Idea #17465
closedSupport writing blocks to correct storage classes in Python SDK
Description
Depends on #13382
The client is responsible for keeping track of how many replicas have been written for each storage class. If one storage class is satisfied but not another, the satisfied one can be removed from the X-Keep-Storage-Classes list. The overall write is a success if all storage classes were satisfied, and a failure if any of the storage classes could not be satisfied.
Add as an option to Python keepclient and Collection class.
"We are not expecting to skip servers, we just need to send the storage classes and know when we are done"
Keepclient code in Go and Python SDK support:
Setting storage classes to use when uploading a block
Passing storage classes in the X-Keep-Storage-Classes header
The client is responsible for keeping track of how many replicas have been written for each storage class. If one storage class is satisfied but not another, the satisfied one can be removed from the X-Keep-Storage-Classes list. The overall write is a success if all storage classes were satisfied, and a failure if any of the storage classes could not be satisfied.

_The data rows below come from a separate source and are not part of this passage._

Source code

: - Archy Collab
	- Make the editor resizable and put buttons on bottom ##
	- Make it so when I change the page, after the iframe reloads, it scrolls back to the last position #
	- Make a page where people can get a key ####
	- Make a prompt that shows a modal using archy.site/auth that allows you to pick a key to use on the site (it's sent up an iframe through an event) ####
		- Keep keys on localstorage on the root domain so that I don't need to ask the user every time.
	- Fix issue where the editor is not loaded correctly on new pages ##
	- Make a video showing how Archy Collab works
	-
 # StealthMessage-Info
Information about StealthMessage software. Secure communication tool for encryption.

- Collection instance knows the storage classes
- Storage classes are passed to the block manager instance
- Block manager passes storage classes to the put() call via a new optional parameter
Related issues
Updated by Peter Amstutz over 3 years ago
- Related to Idea #16107: Storage classes added
Updated by Peter Amstutz over 3 years ago
- Target version set to 2021-04-14 sprint
Updated by Lucas Di Pentima over 3 years ago
- Assigned To set to Lucas Di Pentima
Updated by Peter Amstutz over 3 years ago
- Target version changed from 2021-04-14 sprint to 2021-05-12 sprint
- Assigned To deleted (
Lucas Di Pentima)
Updated by Lucas Di Pentima over 3 years ago
- Blocked by Feature #13382: [keepstore] Write new blocks to appropriate storage class added
Updated by Peter Amstutz over 3 years ago
- Blocks Feature #17572: arv-mount understands storage classes added
Updated by Lucas Di Pentima over 3 years ago
- Target version changed from 2021-05-12 sprint to 2021-05-26 sprint
Updated by Lucas Di Pentima over 3 years ago
- Status changed from New to In Progress
Updated by Lucas Di Pentima over 3 years ago
- Target version changed from 2021-05-26 sprint to 2021-06-09 sprint
Updated by Lucas Di Pentima over 3 years ago
Status update:
Updates at a641967 - branch 17465-pysdk-storage-classes-support
Test run: developer-run-tests: #2499
KeepClient.put()
supports storage classes.- When talking to a older cluster, it falls back to the previous behavior, only checking for the number of copies.
- Added tests.
Note: Some of the new tests make KeepWriterQueue
to freeze. I'm not quite sure what's going on yet, but I avoided the problem my adding 1 to the number of tries (see line 574 at sdk/python/arvados/keep.py
)
Pending: Add storage classes support to arvados.Collection
Updated by Lucas Di Pentima over 3 years ago
Updates at aeb518534
Test run: developer-run-tests: #2500
- Adds
KeepClient
storage classes support toCollection
class throughBlockManager
. - Collections being loaded from a manifest locator now also load their
storage_classes_desired
attribute. - Added tests.
Updated by Lucas Di Pentima over 3 years ago
While reading through arv-put
code to see how to tackle #17351, I'm realizing I did something wrong in regards to the precedence of the storage classes being used when calling Collection.save()
or Collection.save_new()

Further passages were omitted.